When organizing coin tournaments you can be sure we would arrange multiple seasons and certain conditions, so being the bottom 2 teams means relegation and having to go through the entire hard process of making it back to the swiss phase.
Think LCS for League of Legends:
You do challenger double elims/single elims in order to qualify for 2 positions in a regional swiss/RR, the rest would be invited or be in based on their past record. From the regional RRs you go into a World Tournament which honestly could be anything from swiss, RR, DE, but definitely not SE.
So understand that swiss/RR formats should mostly be an inbetween tournament for the final coin tournament. I think people who host events would love to play with this option.
Allowing host to set seeds is easily abusable. I guarantee you that we'd see a ton of tournaments where all of the good players are on one side, and all of the poorer players and the tournament host are on the other. That way the host can get a "free ride" to the championship. Even more, it's hard to police this kind of thing, since I don't know of a way to clearly define a rule that outlaws it. Frequent players can spot this and avoid that tournament, but then it just becomes a newbie trap since new players won't know enough to spot it.

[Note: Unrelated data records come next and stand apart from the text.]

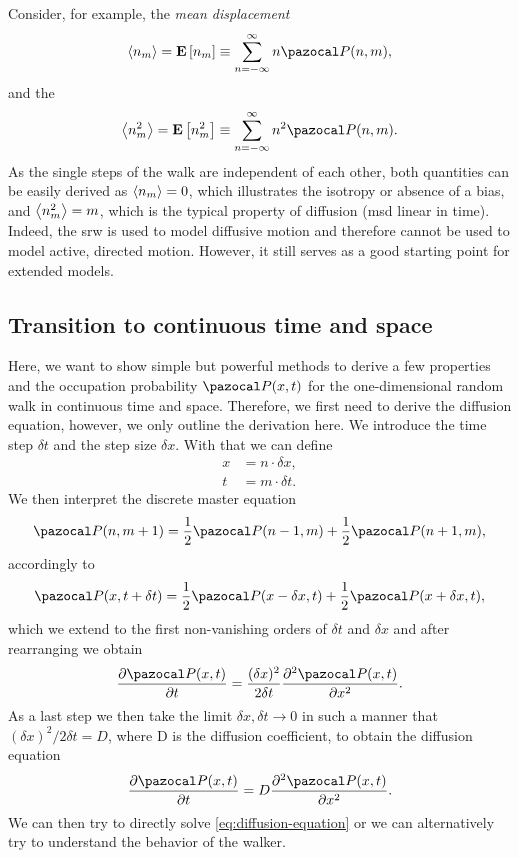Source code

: Consider, for example, the \textit{mean displacement} 
\begin{equation*}
 \avg{n_m} = \E{n_m} \equiv \sum\limits_{n=-\infty}^\infty n \P(n,m),
\end{equation*}
and the 
\begin{equation*}
 \avg{n_m^2} = \E{n_m^2} \equiv \sum\limits_{n=-\infty}^\infty n^2 \P(n,m).
\end{equation*}
As the single steps of the walk are independent of each other, both quantities can be easily derived as $\left<n_m\right> = 0$, which illustrates the isotropy or absence of a bias, and $\left<n_m^2\right> = m$, which is the typical property of diffusion (\ac{msd} linear in time). Indeed, the \ac{srw} is used to model diffusive motion \cite{codling:2008} and therefore cannot be used to model active, directed motion. However, it still serves as a good starting point for extended models.

\subsection*{Transition to continuous time and space}
Here, we want to show simple but powerful methods to derive a few properties and the occupation probability $\P(x,t)$ for the one-dimensional random walk in continuous time and space. Therefore, we first need to derive the diffusion equation, however, we only outline the derivation here. We introduce the time step $\delta t$ and the step size $\delta x$. With that we can define
\begin{equation*}
 \begin{aligned}
  x &= n \cdot \delta x,
  \\
  t &= m \cdot \delta t.
 \end{aligned}
\end{equation*}
We then interpret the discrete master equation
\begin{equation*}
 \P(n, m+1) = \frac{1}{2} \P(n-1, m) + \frac{1}{2} \P(n+1, m),
\end{equation*}
accordingly to
\begin{equation*}
 \P(x, t+\delta t) = \frac{1}{2} \P(x-\delta x, t) + \frac{1}{2} \P(x+\delta x, t),
\end{equation*}
which we extend to the first non-vanishing orders of $\delta t$ and $\delta x$ and after rearranging we obtain
\begin{equation*}
 \frac{\partial \P(x, t)}{\partial t} = \dfrac{(\delta x)^2}{2 \delta t}\frac{\partial^2 \P(x, t)}{\partial x^2}.
\end{equation*}
As a last step we then take the limit $\delta x, \delta t \rightarrow 0$ in such a manner that $(\delta x)^2 / 2 \delta t = D$, where D is the diffusion coefficient, to obtain the diffusion equation
\begin{equation}\label{eq:diffusion-equation}
 \frac{\partial \P(x, t)}{\partial t} = D \frac{\partial^2 \P(x, t)}{\partial x^2}.
\end{equation}
We can then try to directly solve \autoref{eq:diffusion-equation} or we can alternatively try to understand the behavior of the walker.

How about coding a way to set seeds for certain events that you know won't try to trap newbs and the host isn't playing in? In competitive brackets it's not 100% necessary but it definitely helps from a broadcast perspective. When I broadcast or host an event I want it to be as enjoyable to the viewers as possible, if the pros are spread out based on seeds I can ensure that some interesting upsets will happen and that the action progresses to the final.
We could come up with some sort of 'broadcaster' status for Warlight. People who broadcast on Twitch or Azubu or Youtube are granted broadcaster rights, and can keep them so long as they don't abuse these rights. This way they can set up seeds.